__Work to complete__
Determine the number of lines in the data below that contain the string "définies", and respond with that number alone.

==== Records shown ====

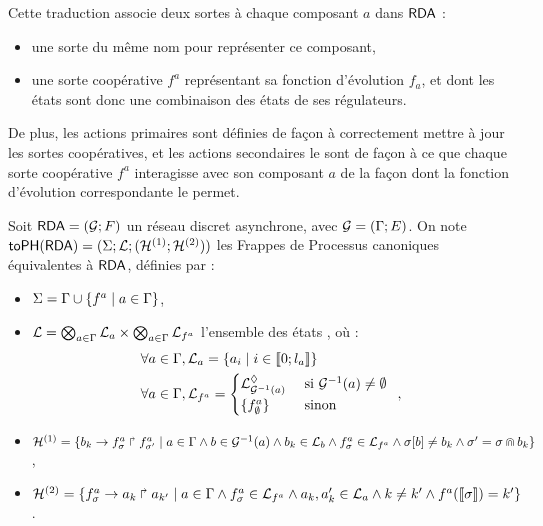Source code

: Cette traduction associe deux sortes à chaque composant $a$ dans $\mathsf{RDA}$ :
\begin{itemize}
  \item une sorte du même nom pour représenter ce composant,
  \item une sorte coopérative $f^a$ représentant sa fonction d'évolution $f_a$,
    et dont les états sont donc une combinaison des états de ses régulateurs.
\end{itemize}
De plus, les actions primaires sont définies de façon à correctement mettre à jour
les sortes coopératives,
et les actions secondaires le sont de façon à ce que chaque sorte coopérative $f^a$
interagisse avec son composant $a$ de la façon dont la fonction d'évolution
correspondante le permet.

\begin{definition}
  Soit $\mathsf{RDA} = (\mathcal{G}; F)$ un réseau discret asynchrone, avec $\mathcal{G} = (\mathrm{\Gamma}; E)$.
  On note $\mathsf{toPH}(\mathsf{RDA}) = (\Sigma; \mathcal{L}; (\mathcal{H}^{(1)}; \mathcal{H}^{(2)}))$
  les Frappes de Processus canoniques équivalentes
  à $\mathsf{RDA}$, définies par :
  \begin{itemize}
    \item $\Sigma = \mathrm{\Gamma} \cup \{ f^a \mid a \in \mathrm{\Gamma} \}$,
    \item $\mathcal{L} = \bigotimes_{a \in \mathrm{\Gamma}} \mathcal{L}_{a} \times
      \bigotimes_{a \in \mathrm{\Gamma}} \mathcal{L}_{f^a}$ l'ensemble des états , où :
      \begin{align*}
      \forall a \in \mathrm{\Gamma}&, \mathcal{L}_{a} = \{ a_i \mid i \in \mathopen{\llbracket}0\mathclose{};l_a\mathclose{\rrbracket} \} \\
      \forall a \in \mathrm{\Gamma}&, \mathcal{L}_{f^a} = \begin{cases}
          \mathcal{L}^\lozenge_{\mathcal{G}^{-1}(a)} & \text{ si } \mathcal{G}^{-1}(a) \neq \emptyset \\
          \{ f^a_\emptyset \}  & \text{ sinon }
        \end{cases} \enspace,
      \end{align*}
    \item $\mathcal{H}^{(1)} = \{ b_k\rightarrow f^a_\sigma\Rsh f^a_{\sigma'} \mid
      a \in \mathrm{\Gamma} \wedge b \in \mathcal{G}^{-1}(a) \wedge
      b_k \in \mathcal{L}_{b} \wedge f^a_\sigma \in \mathcal{L}_{f^a} \wedge
      \sigma[{b}] \neq b_k \wedge \sigma' = \sigma \Cap b_k \}$,
    \item $\mathcal{H}^{(2)} = \{ f^a_\sigma\rightarrow a_k\Rsh a_{k'} \mid
      a \in \mathrm{\Gamma} \wedge f^a_\sigma \in \mathcal{L}_{f^a} \wedge
      a_k, a_k' \in \mathcal{L}_{a} \wedge k \neq k' \wedge f^a(\llbracket\sigma\rrbracket) = k' \}$.
  \end{itemize}
  

\end{definition}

====

__The answer__
2